= Robert Gribbroek =

Animator (1906–1971)

Robert Gribbroek (March 16, 1906 – October 13, 1971) was a layout artist and background painter at the Warner Bros. Cartoons from 1945 until 1964. He was first credited in Chuck Jones' Lost and Foundling (1944), and he worked mainly for Jones until 1950, in which he left the studio and was replaced by Maurice Noble. Following a three-year absence, Gribbroek re-emerged in 1953, initially installed within his previous position as Jones' layout man. Gribbroek was reallocated, however, to Robert McKimson's then-recently reopened unit in 1954, in which he would remain until the studio's closure in 1963.

After the Warner's cartoon unit closed, he rejoined Jones at the MGM cartoon department.
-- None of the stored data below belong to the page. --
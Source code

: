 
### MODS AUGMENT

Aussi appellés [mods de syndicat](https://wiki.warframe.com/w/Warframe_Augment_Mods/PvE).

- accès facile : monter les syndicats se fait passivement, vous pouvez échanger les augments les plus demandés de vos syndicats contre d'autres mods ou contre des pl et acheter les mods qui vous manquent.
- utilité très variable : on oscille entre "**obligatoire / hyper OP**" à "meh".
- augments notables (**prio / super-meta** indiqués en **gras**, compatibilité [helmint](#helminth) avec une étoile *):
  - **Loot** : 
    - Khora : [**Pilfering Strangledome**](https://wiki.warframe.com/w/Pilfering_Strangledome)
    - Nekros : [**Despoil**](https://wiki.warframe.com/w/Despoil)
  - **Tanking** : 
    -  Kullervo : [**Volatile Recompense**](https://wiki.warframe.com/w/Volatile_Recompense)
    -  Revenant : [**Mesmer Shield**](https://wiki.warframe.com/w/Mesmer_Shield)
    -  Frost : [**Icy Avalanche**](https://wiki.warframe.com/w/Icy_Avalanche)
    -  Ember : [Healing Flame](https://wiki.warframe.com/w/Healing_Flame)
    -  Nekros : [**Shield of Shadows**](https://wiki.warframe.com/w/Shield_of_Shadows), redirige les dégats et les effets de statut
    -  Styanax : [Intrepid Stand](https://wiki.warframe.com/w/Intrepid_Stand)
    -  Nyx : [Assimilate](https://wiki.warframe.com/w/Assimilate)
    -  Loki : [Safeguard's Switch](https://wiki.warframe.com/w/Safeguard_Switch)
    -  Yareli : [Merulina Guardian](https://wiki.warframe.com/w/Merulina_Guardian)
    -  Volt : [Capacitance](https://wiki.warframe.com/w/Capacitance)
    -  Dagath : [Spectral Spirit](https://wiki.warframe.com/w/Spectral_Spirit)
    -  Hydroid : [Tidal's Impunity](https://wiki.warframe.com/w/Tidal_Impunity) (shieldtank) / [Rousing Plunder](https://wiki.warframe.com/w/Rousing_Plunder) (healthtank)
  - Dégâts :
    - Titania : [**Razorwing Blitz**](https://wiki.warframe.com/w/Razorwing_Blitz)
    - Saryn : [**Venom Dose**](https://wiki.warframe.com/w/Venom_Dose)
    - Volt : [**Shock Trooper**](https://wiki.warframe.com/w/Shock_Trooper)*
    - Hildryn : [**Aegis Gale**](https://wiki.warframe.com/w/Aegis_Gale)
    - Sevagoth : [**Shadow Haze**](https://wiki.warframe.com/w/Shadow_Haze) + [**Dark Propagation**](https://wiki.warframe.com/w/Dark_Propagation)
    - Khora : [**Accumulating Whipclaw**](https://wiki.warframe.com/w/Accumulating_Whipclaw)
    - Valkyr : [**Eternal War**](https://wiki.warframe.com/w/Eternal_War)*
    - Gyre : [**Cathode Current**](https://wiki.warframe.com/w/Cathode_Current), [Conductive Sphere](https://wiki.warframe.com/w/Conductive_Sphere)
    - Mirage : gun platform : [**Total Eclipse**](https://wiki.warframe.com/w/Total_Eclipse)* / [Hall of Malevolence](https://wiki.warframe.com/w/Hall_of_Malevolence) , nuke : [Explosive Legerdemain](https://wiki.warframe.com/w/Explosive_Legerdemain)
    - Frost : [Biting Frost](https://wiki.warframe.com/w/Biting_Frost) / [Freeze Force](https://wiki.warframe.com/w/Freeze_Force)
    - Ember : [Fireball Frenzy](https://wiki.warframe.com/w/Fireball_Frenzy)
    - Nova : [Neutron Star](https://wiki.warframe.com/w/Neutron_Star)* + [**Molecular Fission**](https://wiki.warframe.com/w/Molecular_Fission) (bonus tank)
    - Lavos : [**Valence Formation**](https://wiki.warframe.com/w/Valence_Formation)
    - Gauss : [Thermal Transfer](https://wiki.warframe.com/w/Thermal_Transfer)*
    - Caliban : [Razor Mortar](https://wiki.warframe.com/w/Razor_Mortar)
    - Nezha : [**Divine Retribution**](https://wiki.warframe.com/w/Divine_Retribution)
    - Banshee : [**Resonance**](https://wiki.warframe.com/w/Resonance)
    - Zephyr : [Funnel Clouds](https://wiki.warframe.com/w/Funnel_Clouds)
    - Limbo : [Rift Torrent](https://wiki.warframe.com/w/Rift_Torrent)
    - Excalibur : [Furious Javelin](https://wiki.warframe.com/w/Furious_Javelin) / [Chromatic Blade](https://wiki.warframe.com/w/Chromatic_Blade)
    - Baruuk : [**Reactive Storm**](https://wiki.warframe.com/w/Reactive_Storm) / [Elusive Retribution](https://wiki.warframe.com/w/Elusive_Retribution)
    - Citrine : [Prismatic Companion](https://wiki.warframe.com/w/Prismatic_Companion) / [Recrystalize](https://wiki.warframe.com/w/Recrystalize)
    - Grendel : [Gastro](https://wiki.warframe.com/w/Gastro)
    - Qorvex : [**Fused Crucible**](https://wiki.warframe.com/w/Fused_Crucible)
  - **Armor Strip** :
He retired in 1965. His last original credited work was as a layout artist on the 1966 Spanish animated feature El mago de los sueños (though Gribbroek would be credited on later Warner compilation specials/features, for his work on the classic Warner cartoons).

Gribbroek was not a highly celebrated artist during his career, but many cartoon fans have since come to admire his work.

Gribbroek was born near Rochester, New York to Edward C. and Ada O. Gribbroek but studied art in Taos, New Mexico, where he later died in 1971, at the age of 65.